Word for word, retype the lines from the one containing "Works well with high-dimensional text data." to the last line of the data below, both ends included.

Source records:
++++++
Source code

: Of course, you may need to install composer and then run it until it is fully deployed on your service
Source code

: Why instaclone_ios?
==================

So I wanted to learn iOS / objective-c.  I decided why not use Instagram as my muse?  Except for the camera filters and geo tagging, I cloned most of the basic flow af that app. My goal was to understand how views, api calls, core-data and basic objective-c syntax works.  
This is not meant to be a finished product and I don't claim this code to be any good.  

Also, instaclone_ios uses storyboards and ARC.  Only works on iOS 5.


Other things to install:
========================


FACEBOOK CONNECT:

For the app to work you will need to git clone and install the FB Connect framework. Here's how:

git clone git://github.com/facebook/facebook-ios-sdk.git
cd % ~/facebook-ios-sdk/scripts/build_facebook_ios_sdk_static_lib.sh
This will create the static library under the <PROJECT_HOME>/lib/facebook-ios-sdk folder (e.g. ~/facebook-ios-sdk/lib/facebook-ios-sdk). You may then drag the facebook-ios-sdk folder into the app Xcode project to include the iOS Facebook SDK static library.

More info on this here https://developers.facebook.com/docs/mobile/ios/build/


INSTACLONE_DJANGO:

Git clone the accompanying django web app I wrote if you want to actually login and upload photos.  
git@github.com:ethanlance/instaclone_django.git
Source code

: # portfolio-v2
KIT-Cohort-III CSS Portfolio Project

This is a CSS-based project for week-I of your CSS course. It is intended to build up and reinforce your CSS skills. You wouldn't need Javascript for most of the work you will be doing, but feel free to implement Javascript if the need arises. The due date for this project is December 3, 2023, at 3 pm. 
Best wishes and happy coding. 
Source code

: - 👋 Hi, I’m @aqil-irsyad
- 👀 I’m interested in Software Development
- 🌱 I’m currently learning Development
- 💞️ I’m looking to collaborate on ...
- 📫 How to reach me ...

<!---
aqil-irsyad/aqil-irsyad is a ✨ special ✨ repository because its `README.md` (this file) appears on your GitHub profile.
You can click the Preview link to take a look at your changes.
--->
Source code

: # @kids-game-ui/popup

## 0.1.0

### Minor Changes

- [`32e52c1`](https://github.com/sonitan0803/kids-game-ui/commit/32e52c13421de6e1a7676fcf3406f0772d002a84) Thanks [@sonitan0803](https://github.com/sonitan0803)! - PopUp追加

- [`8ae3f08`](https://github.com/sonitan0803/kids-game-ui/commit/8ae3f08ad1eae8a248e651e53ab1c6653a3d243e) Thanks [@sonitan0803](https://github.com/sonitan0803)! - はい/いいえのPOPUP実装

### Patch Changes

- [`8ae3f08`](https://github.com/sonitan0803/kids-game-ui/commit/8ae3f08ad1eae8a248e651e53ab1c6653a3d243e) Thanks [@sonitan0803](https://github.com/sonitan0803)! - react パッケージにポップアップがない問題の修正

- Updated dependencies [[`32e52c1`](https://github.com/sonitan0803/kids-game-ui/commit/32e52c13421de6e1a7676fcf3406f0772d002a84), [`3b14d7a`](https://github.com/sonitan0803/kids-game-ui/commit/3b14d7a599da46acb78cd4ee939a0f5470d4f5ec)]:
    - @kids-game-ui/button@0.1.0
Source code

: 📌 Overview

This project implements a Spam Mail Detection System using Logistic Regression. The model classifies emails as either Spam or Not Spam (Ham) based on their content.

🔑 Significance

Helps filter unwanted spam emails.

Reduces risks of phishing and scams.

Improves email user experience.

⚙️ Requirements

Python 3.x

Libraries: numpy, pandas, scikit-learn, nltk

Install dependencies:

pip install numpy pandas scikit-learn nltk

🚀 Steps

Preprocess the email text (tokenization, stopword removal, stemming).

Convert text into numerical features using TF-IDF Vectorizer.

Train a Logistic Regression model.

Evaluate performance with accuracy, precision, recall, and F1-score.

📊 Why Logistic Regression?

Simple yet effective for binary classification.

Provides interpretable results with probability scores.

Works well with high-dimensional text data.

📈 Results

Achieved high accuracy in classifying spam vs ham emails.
++++++
# TASK RESPONSE
Works well with high-dimensional text data.

📈 Results

Achieved high accuracy in classifying spam vs ham emails.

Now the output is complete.